Nov 21, 2024
Nov 21, 2024
by Mamta Joshi
“What’s Cooking, Ma?”
This loving query by my son-in-law sends shivers down my spine.
My daughter is home with her culinary passionate husband and I, eternally challenged person as far as cooking is concerned, am at a loss to answer this question.
“Kitch.en [kich-uhn]-noun - A gathering place for family and friends-a place where memories are homemade and seasoned with love”, says the kitchen magnet on our refrigerator.
Nothing could be more ironic than that.
In Indian households, a Son-in-law is the V.V.I.P., an effusive recipient of gestures of ceremony. Whetting Damaad's appetite is very essential for he is the surrogate God,his approval of what is prepared and served is a matter of relief to the entire household. Special importance is given to a spread of cuisine, a dastarkhan replete with mouth watering delicacies and the obligatory finale with sweets when the special guest comes visiting.
Matters can take an unsavoury turn when the honoured guest is an expert cook, having zero tolerance for badly cooked food.
My Son- In- Law can rustle amazing meals in a jiffy that look good and taste good.I wish I can say that for myself.
“In cooking”, said Julia Child, the mother of cookery books, “you’ve got to have a what-the-hell-attitude”. Well! I agree but only with the hell part of it for I am capable of producing inedible waste.
“What is this ?”, asked my fastidious son-in law, fixing his gaze on the steaming hot preparation with fascination bordering on horror. “Why is it yellow? Sabudana (sago) Khichri is not supposed to have turmeric.”
I overheard my patient daughter telling him not to ask too many questions. “Mummy is experimental, you know! Turmeric is anti-carcinogenic. It is auspicious too.”
Bless her, my guardian angel!
Mothers are supposed to be culinary goddesses, obsessed about feeding their children delicious meals that would linger in their memory forever. My children had accepted long ago that I was not blessed with the magic of dishing delights that titillate taste buds.
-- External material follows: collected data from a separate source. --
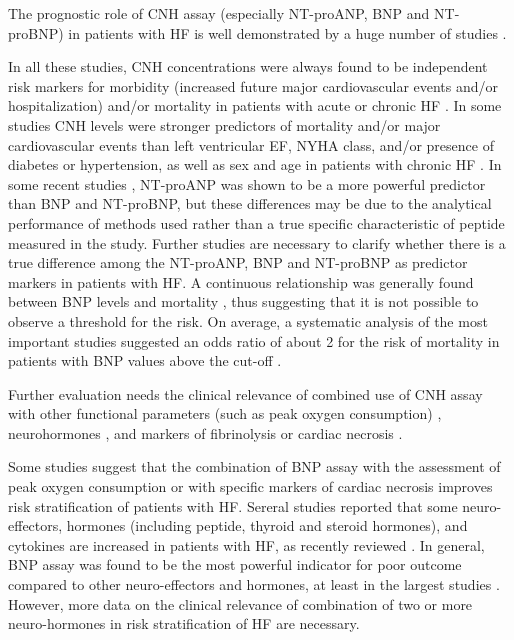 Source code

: \documentclass[14pt,a4paper,onecolumn]{extarticle}
\begin{document}
The prognostic role of CNH assay (especially NT-proANP, BNP and NT-proBNP) in
patients with HF is well demonstrated by a huge number of studies \citep{bib316} \citep{bib3147} \citep{bib3186} \citep{bib3187} \citep{bib3188} \citep{bib3189} \citep{bib3190} \citep{bib3191} \citep{bib3192} \citep{bib3193} \citep{bib3194} \citep{bib3195} \citep{bib3196} \citep{bib3197} \citep{bib3198} \citep{bib3199}.

In all these studies, CNH concentrations were always found to be independent risk
markers for morbidity (increased future major cardiovascular events and/or hospitalization) and/or mortality in patients with acute or chronic HF \citep{bib35}. In some studies CNH
levels were stronger predictors of mortality and/or major cardiovascular events than left
ventricular EF, NYHA class, and/or presence of diabetes or hypertension, as well as sex
and age in patients with chronic HF \citep{bib3188} \citep{bib3189} \citep{bib3192} \citep{bib3194} \citep{bib3195} \citep{bib3196} \citep{bib3198} \citep{bib3199}. In some recent studies \citep{bib3197} \citep{bib3199}, NT-proANP was shown to be a more powerful predictor than BNP and
NT-proBNP, but these differences may be due to the analytical performance of methods
used rather than a true specific characteristic of peptide measured in the study. Further
studies are necessary to clarify whether there is a true difference among the NT-proANP,
BNP and NT-proBNP as predictor markers in patients with HF.
A continuous relationship was generally found between BNP levels and mortality
\citep{bib3194}, thus suggesting that it is not possible to observe a threshold for the risk. On average, a systematic analysis of the most important studies suggested an odds ratio of
about 2 for the risk of mortality in patients with BNP values above the cut-off \citep{bib35}.

Further evaluation needs the clinical relevance of combined use of CNH assay with
other functional parameters (such as peak oxygen consumption) \citep{bib390} \citep{bib3201} \citep{bib3202}, neurohormones \citep{bib3203} \citep{bib3204} \citep{bib3205} \citep{bib3206}, and markers of fibrinolysis \citep{bib3207} or cardiac necrosis \citep{bib3208} \citep{bib3209}.

Some studies suggest that the combination of BNP assay with the assessment of peak
oxygen consumption \citep{bib3202} or with specific markers of cardiac necrosis \citep{bib3209} improves
risk stratification of patients with HF.
Sereral studies reported that some neuro-effectors, hormones (including peptide,
thyroid and steroid hormones), and cytokines are increased in patients with HF, as
recently reviewed \citep{bib32} \citep{bib35} \citep{bib3210} \citep{bib3211} \citep{bib3212} \citep{bib3213} \citep{bib3214} \citep{bib3215} \citep{bib3216} \citep{bib3217} \citep{bib3218} \citep{bib3219} \citep{bib3220} . In general, BNP assay was found to be the most powerful indicator
for poor outcome compared to other neuro-effectors and hormones, at least in the
largest studies \citep{bib35} \citep{bib3204} \citep{bib3206}. However, more data on the clinical relevance of combination of two or more neuro-hormones in risk stratification of HF are necessary.
\end{document}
From ingesting to digesting, my cooking is unpredictable. The artful elements of cooking-patience, passion and enthusiasm, crucial for good cooking are sadly missing in me.
The curries generally have varying salt content. When I am feeling low, the level of sodium chloride in the glutinous gravy is high and vice-versa. The chapatis can be taken for crunchy papadams. The dal is watery, the rice underdone and the green vegetables strangely become brown when served. Hunger is not aroused till one feels faint from lack of nourishment.
I have no excuse but to improve culinary skills in my greying years. The internet is full of DIY video instructions of amazing delicacies. The shelves of bookstores are groaning under the weight of cookery books yet I remain as nonplussed as ever.
In my domain, I maybe surrounded by recipes, the much needed ingredients and spices but unfortunately I am also endowed with flavourless hands that refuse to infuse taste in any meal that I cook. The assortment of chutneys, pickles and spicy condiments provide relief to meals, supplied by sympathetic souls who have tasted my bland cooking.
Feeding people is suffused with an act of love. I try to add loads of love but cooking hates me. I guess It's ripe time to offer culinary penance by joining a cookery class for beginners so that the life of my loved ones,insipid for so long, becomes sapid for a change.
Next time when Jamai babu visits, I fervently hope it will be a pleasant meal that I will serve without repeating the culinary horrors of the past and the family reunion will make gastronomic memories of the pleasant kind.